THE INPUT
=== Section Start ===

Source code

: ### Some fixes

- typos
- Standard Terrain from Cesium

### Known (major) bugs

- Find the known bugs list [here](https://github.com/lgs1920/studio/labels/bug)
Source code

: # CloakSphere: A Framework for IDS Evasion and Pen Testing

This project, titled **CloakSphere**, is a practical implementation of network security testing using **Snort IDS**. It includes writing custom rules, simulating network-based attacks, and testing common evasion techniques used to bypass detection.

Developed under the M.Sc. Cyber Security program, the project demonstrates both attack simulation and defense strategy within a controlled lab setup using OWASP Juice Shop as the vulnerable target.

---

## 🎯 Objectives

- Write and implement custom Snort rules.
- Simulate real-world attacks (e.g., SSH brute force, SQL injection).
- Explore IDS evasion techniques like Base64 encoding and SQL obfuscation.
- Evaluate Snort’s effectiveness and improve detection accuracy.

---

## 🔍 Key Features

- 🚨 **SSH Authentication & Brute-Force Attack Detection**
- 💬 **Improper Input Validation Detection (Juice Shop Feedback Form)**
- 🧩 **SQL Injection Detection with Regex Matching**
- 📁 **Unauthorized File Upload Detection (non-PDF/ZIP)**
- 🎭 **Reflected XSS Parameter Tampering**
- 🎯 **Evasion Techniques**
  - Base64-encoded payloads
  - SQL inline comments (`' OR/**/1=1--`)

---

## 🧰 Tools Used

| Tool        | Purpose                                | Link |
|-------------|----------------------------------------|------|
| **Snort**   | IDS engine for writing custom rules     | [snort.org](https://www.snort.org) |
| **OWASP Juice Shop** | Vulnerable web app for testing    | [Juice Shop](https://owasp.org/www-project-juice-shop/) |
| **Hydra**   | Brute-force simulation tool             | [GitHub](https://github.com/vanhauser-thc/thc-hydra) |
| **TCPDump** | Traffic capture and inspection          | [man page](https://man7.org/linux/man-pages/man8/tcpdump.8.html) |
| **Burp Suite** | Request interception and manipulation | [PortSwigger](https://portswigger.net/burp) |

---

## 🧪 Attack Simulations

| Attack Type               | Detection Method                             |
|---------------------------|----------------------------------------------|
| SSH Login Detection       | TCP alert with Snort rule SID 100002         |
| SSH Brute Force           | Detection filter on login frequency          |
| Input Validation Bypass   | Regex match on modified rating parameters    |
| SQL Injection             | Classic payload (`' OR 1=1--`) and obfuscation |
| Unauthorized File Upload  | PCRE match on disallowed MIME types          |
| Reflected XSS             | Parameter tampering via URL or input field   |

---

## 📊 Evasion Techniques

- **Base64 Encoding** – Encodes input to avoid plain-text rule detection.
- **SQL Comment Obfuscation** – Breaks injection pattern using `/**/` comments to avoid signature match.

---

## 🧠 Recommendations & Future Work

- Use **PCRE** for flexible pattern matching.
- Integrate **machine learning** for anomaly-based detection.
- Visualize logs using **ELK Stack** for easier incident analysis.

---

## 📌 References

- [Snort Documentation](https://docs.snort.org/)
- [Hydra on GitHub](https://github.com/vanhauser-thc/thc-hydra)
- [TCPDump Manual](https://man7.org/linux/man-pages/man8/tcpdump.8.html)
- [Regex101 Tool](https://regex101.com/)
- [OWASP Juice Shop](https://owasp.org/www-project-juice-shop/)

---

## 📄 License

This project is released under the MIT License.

=== Section End ===

ASSIGNED TASK
I would like you to report every line in the listing above that contains "hydra".

SOLUTION
| **Hydra**   | Brute-force simulation tool             | [GitHub](https://github.com/vanhauser-thc/thc-hydra) |
- [Hydra on GitHub](https://github.com/vanhauser-thc/thc-hydra)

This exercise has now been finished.